Artificial legs you can feel with

Researchers find that restoring sensation in amputated legs seems to make walking easier...
25 September 2019

WALKING

Walking on a trail

Share

Being able to get some sensations back from the missing leg when using a prosthesis seems to increase confidence when walking and to reduce tiredness and phantom limb pain.

In a paper recently published in Nature Medicine, an international team of researchers report on a way of connecting physical sensors from a leg prosthesis to the human nervous system and how restoring some feeling from the leg would affect the health of the users.

The researchers previously worked on creating hand prostheses that can provide some feedback for touching and grasping objects, but in this new project, they focused on improving prosthetics for upper knee amputations - where the amputation is at thigh level.

“Even the simple actions that we are able to perform with our healthy legs are very tiring for lower leg amputees. So over the long term, many of them are having 120% higher probability to get a heart attack because they are suffering while wearing the prosthesis,” says Stanisa Raspopovic from ETH Zurich, one of the leading researchers on the project.

This is because when using typical prosthesis, leg amputees are not receiving any feedback about, for example, the type of ground that they're walking on, or the position of the sole of the artificial leg on the ground, so they have to concentrate much harder. Moreover, the higher the amputation, the harder walking becomes.

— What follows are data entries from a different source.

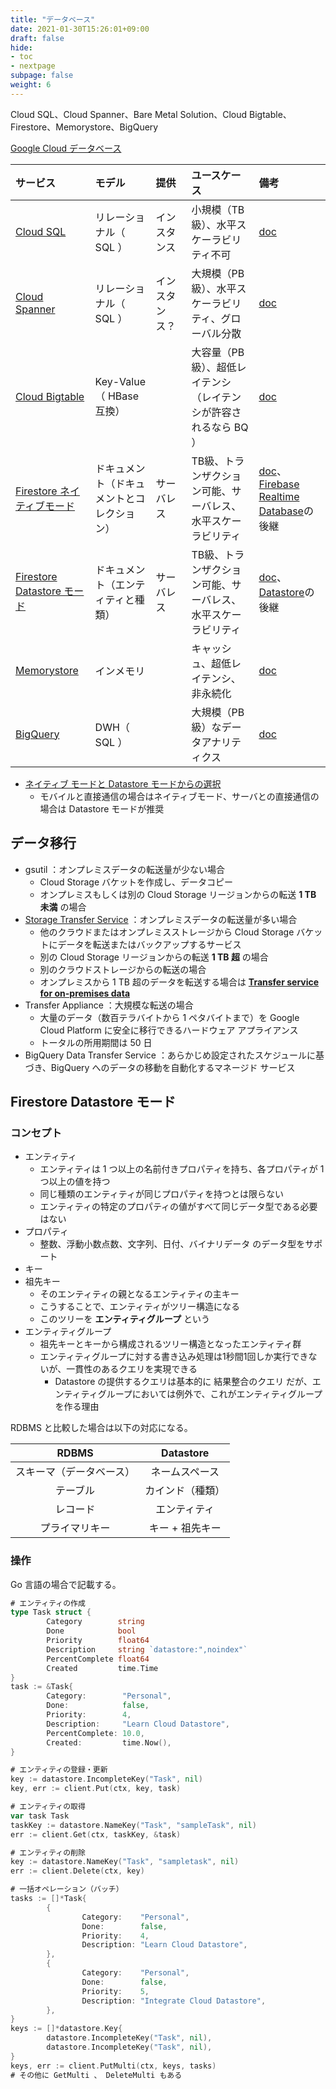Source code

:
 ```yaml
---
title: "データベース"
date: 2021-01-30T15:26:01+09:00
draft: false
hide:
- toc
- nextpage
subpage: false
weight: 6
---
```


Cloud SQL、Cloud Spanner、Bare Metal Solution、Cloud Bigtable、Firestore、Memorystore、BigQuery

<!--more-->

[Google Cloud データベース](https://cloud.google.com/products/databases)

|サービス|モデル|提供|ユースケース|備考|
|:---|:---|:---|:---|:---|
|[Cloud SQL](./sql)|リレーショナル（ SQL ）|インスタンス|小規模（TB級）、水平スケーラビリティ不可|[doc](https://cloud.google.com/sql/docs)|
|[Cloud Spanner](./spanner)|リレーショナル（ SQL ）|インスタンス？|大規模（PB級）、水平スケーラビリティ、グローバル分散|[doc](https://cloud.google.com/spanner/docs)|
|[Cloud Bigtable](./bigtable)|Key-Value（ HBase 互換）||大容量（PB級）、超低レイテンシ（レイテンシが許容されるなら BQ ）|[doc](https://cloud.google.com/bigtable/docs)|
|[Firestore ネイティブモード](./firestore-native)|ドキュメント（ドキュメントとコレクション）|サーバレス|TB級、トランザクション可能、サーバレス、水平スケーラビリティ|[doc](https://cloud.google.com/firestore/docs)、[Firebase Realtime Database](https://firebase.google.com/products/realtime-database/)の後継|
|[Firestore Datastore モード](./firestore-datastore)|ドキュメント（エンティティと種類）|サーバレス|TB級、トランザクション可能、サーバレス、水平スケーラビリティ|[doc](https://cloud.google.com/firestore/docs/concepts)、[Datastore](https://cloud.google.com/datastore/docs?hl=ja)の後継|
|[Memorystore](./memorystore)|インメモリ||キャッシュ、超低レイテンシ、非永続化|[doc](https://cloud.google.com/memorystore/docs)|
|[BigQuery](./bigquery)|DWH（ SQL ）||大規模（PB級）なデータアナリティクス|[doc](https://cloud.google.com/bigquery/docs?hl=ja)|

- [ネイティブ モードと Datastore モードからの選択](https://cloud.google.com/firestore/docs/firestore-or-datastore?hl=ja#feature_comparison)
    - モバイルと直接通信の場合はネイティブモード、サーバとの直接通信の場合は Datastore モードが推奨

## データ移行

- gsutil ：オンプレミスデータの転送量が少ない場合
    - Cloud Storage バケットを作成し、データコピー
    - オンプレミスもしくは別の Cloud Storage リージョンからの転送 **1 TB 未満** の場合
- [Storage Transfer Service](https://cloud.google.com/storage-transfer/docs/overview?hl=ja) ：オンプレミスデータの転送量が多い場合
    - 他のクラウドまたはオンプレミスストレージから Cloud Storage バケットにデータを転送またはバックアップするサービス
    - 別の Cloud Storage リージョンからの転送 **1 TB 超** の場合
    - 別のクラウドストレージからの転送の場合
    - オンプレミスから 1 TB 超のデータを転送する場合は [**Transfer service for on-premises data**](https://cloud.google.com/storage-transfer/docs/on-prem-overview?hl=ja)
- Transfer Appliance ：大規模な転送の場合
    - 大量のデータ（数百テラバイトから 1 ペタバイトまで）を Google Cloud Platform に安全に移行できるハードウェア アプライアンス
    - トータルの所用期間は 50 日
- BigQuery Data Transfer Service ：あらかじめ設定されたスケジュールに基づき、BigQuery へのデータの移動を自動化するマネージド サービス

## Firestore Datastore モード

### コンセプト

- エンティティ
    - エンティティは 1 つ以上の名前付きプロパティを持ち、各プロパティが 1 つ以上の値を持つ
    - 同じ種類のエンティティが同じプロパティを持つとは限らない
    - エンティティの特定のプロパティの値がすべて同じデータ型である必要はない
- プロパティ
    - 整数、浮動小数点数、文字列、日付、バイナリデータ のデータ型をサポート
- キー
- 祖先キー
    - そのエンティティの親となるエンティティの主キー
    - こうすることで、エンティティがツリー構造になる
    - このツリーを **エンティティグループ** という
- エンティティグループ
    - 祖先キーとキーから構成されるツリー構造となったエンティティ群
    - エンティティグループに対する書き込み処理は1秒間1回しか実行できないが、一貫性のあるクエリを実現できる
        - Datastore の提供するクエリは基本的に 結果整合のクエリ だが、エンティティグループにおいては例外で、これがエンティティグループを作る理由

RDBMS と比較した場合は以下の対応になる。

|RDBMS|Datastore|
|:---:|:---:|
|スキーマ（データベース）|ネームスペース|
|テーブル|カインド（種類）|
|レコード|エンティティ|
|プライマリキー|キー + 祖先キー|

### 操作

Go 言語の場合で記載する。

```go
# エンティティの作成
type Task struct {
        Category        string
        Done            bool
        Priority        float64
        Description     string `datastore:",noindex"`
        PercentComplete float64
        Created         time.Time
}
task := &Task{
        Category:        "Personal",
        Done:            false,
        Priority:        4,
        Description:     "Learn Cloud Datastore",
        PercentComplete: 10.0,
        Created:         time.Now(),
}

# エンティティの登録・更新
key := datastore.IncompleteKey("Task", nil)
key, err := client.Put(ctx, key, task)

# エンティティの取得
var task Task
taskKey := datastore.NameKey("Task", "sampleTask", nil)
err := client.Get(ctx, taskKey, &task)

# エンティティの削除
key := datastore.NameKey("Task", "sampletask", nil)
err := client.Delete(ctx, key)

# 一括オペレーション（バッチ）
tasks := []*Task{
        {
                Category:    "Personal",
                Done:        false,
                Priority:    4,
                Description: "Learn Cloud Datastore",
        },
        {
                Category:    "Personal",
                Done:        false,
                Priority:    5,
                Description: "Integrate Cloud Datastore",
        },
}
keys := []*datastore.Key{
        datastore.IncompleteKey("Task", nil),
        datastore.IncompleteKey("Task", nil),
}
keys, err := client.PutMulti(ctx, keys, tasks)
# その他に GetMulti 、 DeleteMulti もある
```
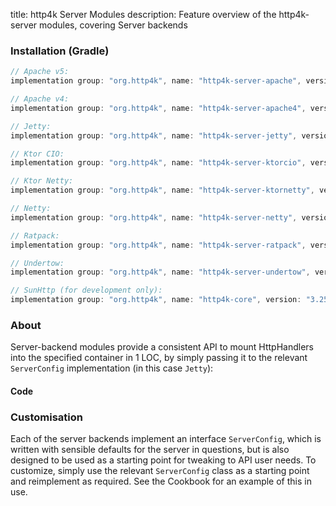 title: http4k Server Modules
description: Feature overview of the http4k-server modules, covering Server backends

### Installation (Gradle)

```groovy
// Apache v5: 
implementation group: "org.http4k", name: "http4k-server-apache", version: "3.257.0"

// Apache v4: 
implementation group: "org.http4k", name: "http4k-server-apache4", version: "3.257.0"

// Jetty: 
implementation group: "org.http4k", name: "http4k-server-jetty", version: "3.257.0"

// Ktor CIO: 
implementation group: "org.http4k", name: "http4k-server-ktorcio", version: "3.257.0"

// Ktor Netty: 
implementation group: "org.http4k", name: "http4k-server-ktornetty", version: "3.257.0"

// Netty: 
implementation group: "org.http4k", name: "http4k-server-netty", version: "3.257.0"

// Ratpack: 
implementation group: "org.http4k", name: "http4k-server-ratpack", version: "3.257.0"

// Undertow: 
implementation group: "org.http4k", name: "http4k-server-undertow", version: "3.257.0"

// SunHttp (for development only): 
implementation group: "org.http4k", name: "http4k-core", version: "3.257.0"
```

### About
Server-backend modules provide a consistent API to mount HttpHandlers into the specified container in 1 LOC, by 
simply passing it to the relevant `ServerConfig` implementation (in this case `Jetty`):

#### Code [<img class="octocat"/>](https://github.com/http4k/http4k/blob/master/src/docs/guide/modules/servers/example_http.kt)

<script src="https://gist-it.appspot.com/https://github.com/http4k/http4k/blob/master/src/docs/guide/modules/servers/example_http.kt"></script>

### Customisation
Each of the server backends implement an interface `ServerConfig`, which is written with sensible defaults for the server in questions, 
but is also designed to be used as a starting point for tweaking to API user needs. To customize, simply use the relevant `ServerConfig` 
class as a starting point and reimplement as required. See the Cookbook for an example of this in use.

The participants in this study were two above-knee amputees and they were observed over a period of 3 months as they alternated between using a normal prosthesis and the prosthesis that is able to provide sensory feedback for the leg.

By measuring the participants’ breathing and brain activity, Raspopovic and his colleagues found that with the enhanced prosthesis the two amputees “could walk at a higher pace, were feeling less exhausted, had less fatigue and less mental effort, and had diminished phantom limb pain.”

Leg amputees often suffer from phantom limb pain, where the parts of the leg that they no longer have still continue to hurt. In the first month of the study, the remaining leg nerves of the participants were stimulated while they were resting, and that seemed to have helped alleviate phantom limb pain

“In our two volunteers we have observed that, for one of them, the phantom limb pain was completely diminished after approximately three weeks, while in the other it was reduced by 80%,” explains Raspopovic. It seems like it could become a potentially effective form of therapy.

In order to create the link between the prosthesis and the leg nerves, the team surgically attached electrodes to the remaining nerve inside the thigh. These can then be used to stimulate the nerves through small cables coming out of the backs of their thighs, through the skin, to connect to a small device on the prosthetic. This device translates signals from sensors on the prosthetic’s foot and knee into nerve signals.

Next they had to map the signals, so that - for example - the sensor under the prosthetic heel being pressed down corresponds to the feeling of the heel touching the ground. The implanted electrodes would vary in intensity, duration and frequency of their electric pulses, and each time the participants described what they felt.

To complete the feedback pathway from the sensors to the nerve, the researchers mapped the numbers given by the sensor readouts, such as the pressure of the sole and the angle of the knee, to the appropriate electrode stimulation as they had established it previously. At the end of this process, the users of the prosthesis could feel sensations in areas of the leg that have been amputated, but were now corresponding to the position of the sensors.

Raspopovic and his team are very encouraged by the health benefits of restoring some sensation in a lost leg. Their end goal is to develop a fully implantable version, a bit like a ‘neuro-pacemaker’ that connects to our nerves, and make the technology available for all of those who need artificial limbs.